Listen to the audio blog entry:
"I also state that I am aware that visiting the ALMA Project may pose risks or hazards to my health...That as a result of these potential hazards, I...am aware I may suffer body injuries or serious illnesses, leading even to death."
So says the Waiver of Responsibility I was asked to sign by the international consortium that has created ALMA, the Atacama Large Millimeter submillimeter Array. I signed. Happily.

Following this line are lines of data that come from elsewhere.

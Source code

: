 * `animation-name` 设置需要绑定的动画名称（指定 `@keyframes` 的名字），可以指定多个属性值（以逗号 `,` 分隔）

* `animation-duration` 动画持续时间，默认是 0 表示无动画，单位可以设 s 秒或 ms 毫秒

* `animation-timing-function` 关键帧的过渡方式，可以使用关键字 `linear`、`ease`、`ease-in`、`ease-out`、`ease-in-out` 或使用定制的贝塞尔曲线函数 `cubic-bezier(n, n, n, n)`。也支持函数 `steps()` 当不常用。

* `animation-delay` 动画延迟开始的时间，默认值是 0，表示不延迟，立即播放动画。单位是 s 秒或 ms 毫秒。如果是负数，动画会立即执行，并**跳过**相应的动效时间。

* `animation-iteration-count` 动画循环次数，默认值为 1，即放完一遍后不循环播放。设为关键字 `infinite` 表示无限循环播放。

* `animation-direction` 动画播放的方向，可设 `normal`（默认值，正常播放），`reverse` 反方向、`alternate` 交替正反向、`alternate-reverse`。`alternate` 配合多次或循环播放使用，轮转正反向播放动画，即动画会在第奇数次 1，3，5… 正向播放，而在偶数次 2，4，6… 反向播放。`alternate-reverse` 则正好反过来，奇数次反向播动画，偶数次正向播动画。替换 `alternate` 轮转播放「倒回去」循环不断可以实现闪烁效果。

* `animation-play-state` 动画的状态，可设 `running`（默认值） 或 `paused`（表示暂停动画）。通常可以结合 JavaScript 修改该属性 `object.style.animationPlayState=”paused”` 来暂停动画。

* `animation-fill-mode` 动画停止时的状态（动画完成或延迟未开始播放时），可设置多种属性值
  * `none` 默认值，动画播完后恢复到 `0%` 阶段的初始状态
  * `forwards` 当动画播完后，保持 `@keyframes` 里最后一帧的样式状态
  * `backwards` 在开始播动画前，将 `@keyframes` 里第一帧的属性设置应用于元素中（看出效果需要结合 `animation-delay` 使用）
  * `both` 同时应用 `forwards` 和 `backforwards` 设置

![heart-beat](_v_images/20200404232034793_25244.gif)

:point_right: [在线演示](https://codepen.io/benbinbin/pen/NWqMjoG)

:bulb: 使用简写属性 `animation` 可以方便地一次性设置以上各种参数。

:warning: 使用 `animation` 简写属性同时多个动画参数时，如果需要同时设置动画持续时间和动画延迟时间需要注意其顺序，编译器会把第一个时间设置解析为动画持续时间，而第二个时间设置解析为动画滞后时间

Yes, I'll risk such unlikely joys as retinal hemorrhaging so that I can witness the inauguration of our world's most powerful telescope, 5,000 meters or 16,500 feet above sea level in Earth's driest desert.
This adventure began months ago when the American Astronomical Society met in my hometown of Long Beach, California. John Stoke of the National Radio Astronomy Observatory had arranged for me to interview ALMA scientists Alison Peck and Al Wooten. (You can enjoy our fascinating conversation as part of the January 21 Planetary Radio.) I also attended a presentation by astronomers who were already using the only partially completed array of ALMA radio telescopes to push back the boundaries of the known universe.
It's hard not to get excited when you hear solid scientists taking about awesome, unprecedented results. I've always wanted to visit Chile's Atacama Desert, home to so many of the greatest telescopes ever built, with more on the way. When John told me a handful of journalists would be invited to attend the inauguration, I put my name in the hat.
My invitation came two weeks ago. My air travel is arranged. I've had my typhoid and Hepatitis A shots. I've suffered through a test dose of Acetazolamide, the diuretic taken for altitude sickness. And I've got a bottle of last resort diarrhea fighter, Ciprofloxacin. My doctor says I'm up to the test. I hope he's right. It won't hurt that we'll be spending only a few hours at the array itself. Most of our days and nights will be at a relatively tame 2 miles above sea level.
I intend to contribute to this Atacama Diary often over the next three weeks. Join me as I prepare for the journey, and learn about ALMA, the Atacama, and why so many scientists and nations have taken on this amazing and terribly challenging project in the midst of magnificent desolation.